- TASK
The lines you return should be those containing the string "based", taken from the data below.

*** Opening of DATA SHOWN ***

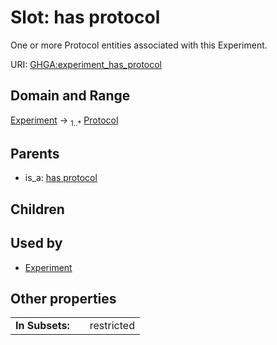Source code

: 
# Slot: has protocol


One or more Protocol entities associated with this Experiment.

URI: [GHGA:experiment_has_protocol](https://w3id.org/GHGA/experiment_has_protocol)


## Domain and Range

[Experiment](Experiment.md) &#8594;  <sub>1..\*</sub> [Protocol](Protocol.md)

## Parents

 *  is_a: [has protocol](has_protocol.md)

## Children


## Used by

 * [Experiment](Experiment.md)

## Other properties

|  |  |  |
| --- | --- | --- |
| **In Subsets:** | | restricted |

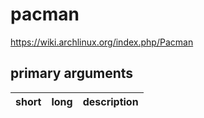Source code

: # pacman

https://wiki.archlinux.org/index.php/Pacman

## primary arguments

| short | long | description |
| ----- | ---- | ----------- |

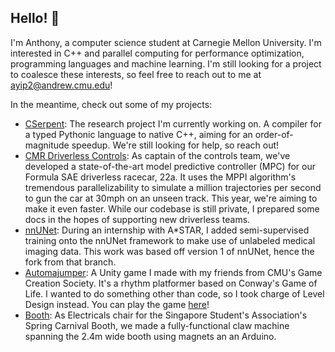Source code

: ## Hello! 👋

I'm Anthony, a computer science student at Carnegie Mellon University. I'm interested in C++ and parallel computing for performance optimization, programming languages and machine learning. I'm still looking for a project to coalesce these interests, so feel free to reach out to me at ayip2@andrew.cmu.edu!

In the meantime, check out some of my projects:
- [CSerpent](https://github.com/rbdannenberg/cserpent): The research project I'm currently working on. A compiler for a typed Pythonic language to native C++, aiming for an order-of-magnitude speedup. We're still looking for help, so reach out!
- [CMR Driverless Controls](https://cmr.red/controls-docs): As captain of the controls team, we've developed a state-of-the-art model predictive controller (MPC) for our Formula SAE driverless racecar, 22a. It uses the MPPI algorithm's tremendous parallelizability to simulate a million trajectories per second to gun the car at 30mph on an unseen track. This year, we're aiming to make it even faster. While our codebase is still private, I prepared some docs in the hopes of supporting new driverless teams.
- [nnUNet](https://github.com/anthony-yip/nnUNet/tree/nnunetv1): During an internship with A*STAR, I added semi-supervised training onto the nnUNet framework to make use of unlabeled medical imaging data. This work was based off version 1 of nnUNet, hence the fork from that branch.
- [Automajumper](https://github.com/DarioQuintero/Automajumper): A Unity game I made with my friends from CMU's Game Creation Society. It's a rhythm platformer based on Conway's Game of Life. I wanted to do something other than code, so I took charge of Level Design instead. You can play the game [here](https://yuxiang-huang.itch.io/automajumper)!
- [Booth](https://github.com/Niaolan27/Claw-Machine-Booth-2024): As Electricals chair for the Singapore Student's Association's Spring Carnival Booth, we made a fully-functional claw machine spanning the 2.4m wide booth using magnets an an Arduino.
<!--
**anthony-yip/anthony-yip** is a ✨ _special_ ✨ repository because its `README.md` (this file) appears on your GitHub profile.

Here are some ideas to get you started:

- 🔭 I’m currently working on ...
- 🌱 I’m currently learning ...
- 👯 I’m looking to collaborate on ...
- 🤔 I’m looking for help with ...
- 💬 Ask me about ...
- 📫 How to reach me: ...
- 😄 Pronouns: ...
- ⚡ Fun fact: ...
-->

*** Close of DATA SHOWN ***

- SOLUTION TO THE EXERCISE
- [nnUNet](https://github.com/anthony-yip/nnUNet/tree/nnunetv1): During an internship with A*STAR, I added semi-supervised training onto the nnUNet framework to make use of unlabeled medical imaging data. This work was based off version 1 of nnUNet, hence the fork from that branch.
- [Automajumper](https://github.com/DarioQuintero/Automajumper): A Unity game I made with my friends from CMU's Game Creation Society. It's a rhythm platformer based on Conway's Game of Life. I wanted to do something other than code, so I took charge of Level Design instead. You can play the game [here](https://yuxiang-huang.itch.io/automajumper)!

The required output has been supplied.